Before rolling up 545 yards against Missouri on Saturday (and Missouri had the SEC’s second-best run defense coming in), Auburn had 296 yards on the ground last week against Alabama -- the SEC’s top-ranked rushing defense.
As the game wore on Saturday, Missouri looked like it didn’t know who had the ball most of the time. When Auburn wasn’t pounding away with Mason, quarterback Nick Marshall was keeping the ball on the zone-read or handing it off on a jet sweep.
Even for Auburn’s offensive players, the pace was blistering.
“I was tired, but my mind wouldn’t let me stop,” Auburn offensive tackle Greg Robinson said.
Marshall was another huge part of this storybook turnaround for the Tigers, who became the first team since Georgia in 1959 to win an outright SEC title after suffering through a losing season the year before. Marshall, who went over 1,000 yards rushing for the season Saturday, was at junior college this time a year ago after starting his career at Georgia as a cornerback. But, while at UGA, he got into trouble for stealing from teammates and was dismissed from the team.
“It was hard, and it’s something nobody wants to go through,” Marshall said. “But coach Malzahn gave me a second chance, and I was going to take advantage of it.”
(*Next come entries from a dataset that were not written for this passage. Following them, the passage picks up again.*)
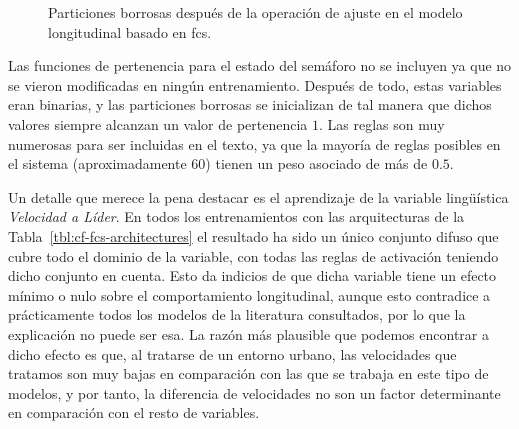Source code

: \begin{figure}
	\centering
	\qquad
	\qquad
	\qquad
	\caption[Particiones borrosas después de la operación de ajuste en el modelo longitudinal basado en \acrshort{fcs}]{Particiones borrosas después de la operación de ajuste en el modelo longitudinal basado en \acrshort{fcs}.}
	\label{fig:adjusted-fuzzy-partitions}
\end{figure}

Las funciones de pertenencia para el estado del semáforo no se incluyen ya que no se vieron modificadas en ningún entrenamiento. Después de todo, estas variables eran binarias, y las particiones borrosas se inicializan de tal manera que dichos valores siempre alcanzan un valor de pertenencia $1$. Las reglas son muy numerosas para ser incluidas en el texto, ya que la mayoría de reglas posibles en el sistema (aproximadamente $60$) tienen un peso asociado de más de $0.5$.

Un detalle que merece la pena destacar es el aprendizaje de la variable lingüística \textit{Velocidad a Líder}. En todos los entrenamientos con las arquitecturas de la Tabla~\ref{tbl:cf-fcs-architectures} el resultado ha sido un único conjunto difuso que cubre todo el dominio de la variable, con todas las reglas de activación teniendo dicho conjunto en cuenta. Esto da indicios de que dicha variable tiene un efecto mínimo o nulo sobre el comportamiento longitudinal, aunque esto contradice a prácticamente todos los modelos de la literatura consultados, por lo que la explicación no puede ser esa. La razón más plausible que podemos encontrar a dicho efecto es que, al tratarse de un entorno urbano, las velocidades que tratamos son muy bajas en comparación con las que se trabaja en este tipo de modelos, y por tanto, la diferencia de velocidades no son un factor determinante en comparación con el resto de variables.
The Tigers will now have to wait until Sunday night for the official word on their expected national championship date with the Seminoles in Pasadena. Their athletic director, Jay Jacobs, said if schedule strength is going to be the most important component next season in the selection of the four teams for the College Football Playoff, then there shouldn't be any question about the Tigers getting in this season.
And to his point, Auburn has five wins over nationally ranked opponents this season, which is more than any other team in the top six of the most recent BCS standings. The Tigers also have three wins over top-10 foes and own the top-rated schedule among the top six BCS teams, according to Sagarin.
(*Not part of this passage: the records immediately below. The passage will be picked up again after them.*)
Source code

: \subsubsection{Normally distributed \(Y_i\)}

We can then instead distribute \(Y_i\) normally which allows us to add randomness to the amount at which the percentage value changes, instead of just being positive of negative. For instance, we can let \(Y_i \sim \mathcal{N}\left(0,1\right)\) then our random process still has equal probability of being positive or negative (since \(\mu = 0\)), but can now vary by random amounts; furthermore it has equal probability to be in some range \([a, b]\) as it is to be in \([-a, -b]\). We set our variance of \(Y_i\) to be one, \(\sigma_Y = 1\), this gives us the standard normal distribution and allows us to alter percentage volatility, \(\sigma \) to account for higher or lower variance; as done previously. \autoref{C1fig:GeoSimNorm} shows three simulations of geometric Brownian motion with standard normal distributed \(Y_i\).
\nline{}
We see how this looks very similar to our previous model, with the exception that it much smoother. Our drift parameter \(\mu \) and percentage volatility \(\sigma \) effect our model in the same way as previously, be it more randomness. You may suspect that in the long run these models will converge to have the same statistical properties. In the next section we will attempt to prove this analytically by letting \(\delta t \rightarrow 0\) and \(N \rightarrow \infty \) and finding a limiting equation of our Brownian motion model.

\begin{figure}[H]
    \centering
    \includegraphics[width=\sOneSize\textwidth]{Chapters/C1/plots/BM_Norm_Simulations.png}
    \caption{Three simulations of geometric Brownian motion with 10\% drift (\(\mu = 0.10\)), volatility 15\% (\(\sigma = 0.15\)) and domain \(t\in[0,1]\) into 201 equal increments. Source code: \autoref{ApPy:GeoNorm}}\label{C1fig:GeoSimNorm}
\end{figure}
What’s more, 10 of the 13 teams on Auburn’s schedule this season are currently bowl-eligible.
Malzahn figures the chips will fall where they may. But the way his team is playing right now, and the way it’s made one thrilling play after another this season to win games, he likes its chances against anybody.
“We play the toughest schedule of any teams (out) there, and we’re playing our best football,” Malzahn said. “A lot of teams aren’t getting better each week. This team is.”
As unthinkable as it might have seemed four short months ago, it's a team that now has a national championship in its sights.